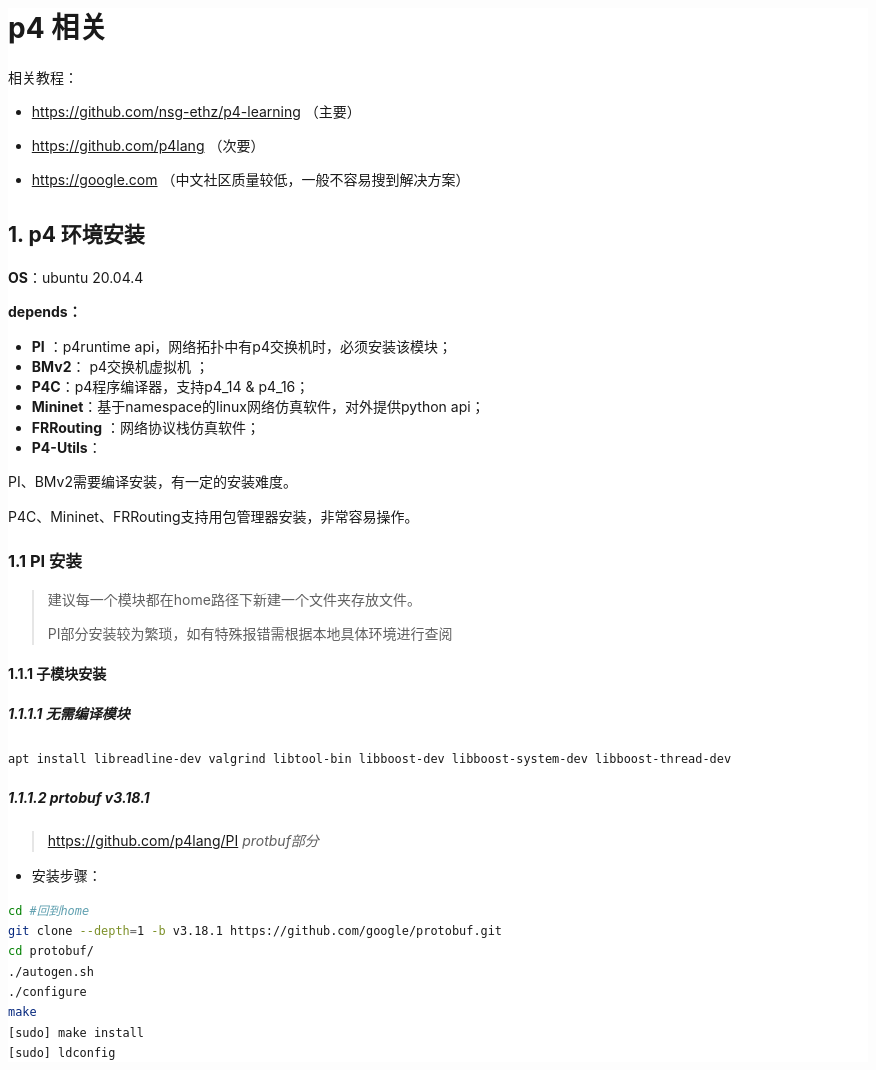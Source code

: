 # p4 相关

相关教程：

- https://github.com/nsg-ethz/p4-learning （主要）

- https://github.com/p4lang （次要）
- https://google.com （中文社区质量较低，一般不容易搜到解决方案）



## 1. p4 环境安装


**OS**：ubuntu 20.04.4

**depends：**

- **PI** ：p4runtime api，网络拓扑中有p4交换机时，必须安装该模块；
- **BMv2**： p4交换机虚拟机 ；
- **P4C**：p4程序编译器，支持p4_14 & p4_16；
- **Mininet**：基于namespace的linux网络仿真软件，对外提供python api；
- **FRRouting** ：网络协议栈仿真软件；
- **P4-Utils**：

PI、BMv2需要编译安装，有一定的安装难度。

P4C、Mininet、FRRouting支持用包管理器安装，非常容易操作。



### 1.1 PI 安装

> 建议每一个模块都在home路径下新建一个文件夹存放文件。
>
> PI部分安装较为繁琐，如有特殊报错需根据本地具体环境进行查阅

#### 1.1.1 子模块安装

##### 1.1.1.1 无需编译模块

```bash
apt install libreadline-dev valgrind libtool-bin libboost-dev libboost-system-dev libboost-thread-dev
```



##### 1.1.1.2 prtobuf v3.18.1

> https://github.com/p4lang/PI 	*protbuf部分*

- 安装步骤：

```bash
cd #回到home
git clone --depth=1 -b v3.18.1 https://github.com/google/protobuf.git
cd protobuf/
./autogen.sh
./configure
make
[sudo] make install
[sudo] ldconfig
```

# # # #

- **What needs to be done**
The lines holding the string "install" in the listing above are what you should copy out.

- **Task response**
apt install libreadline-dev valgrind libtool-bin libboost-dev libboost-system-dev libboost-thread-dev
[sudo] make install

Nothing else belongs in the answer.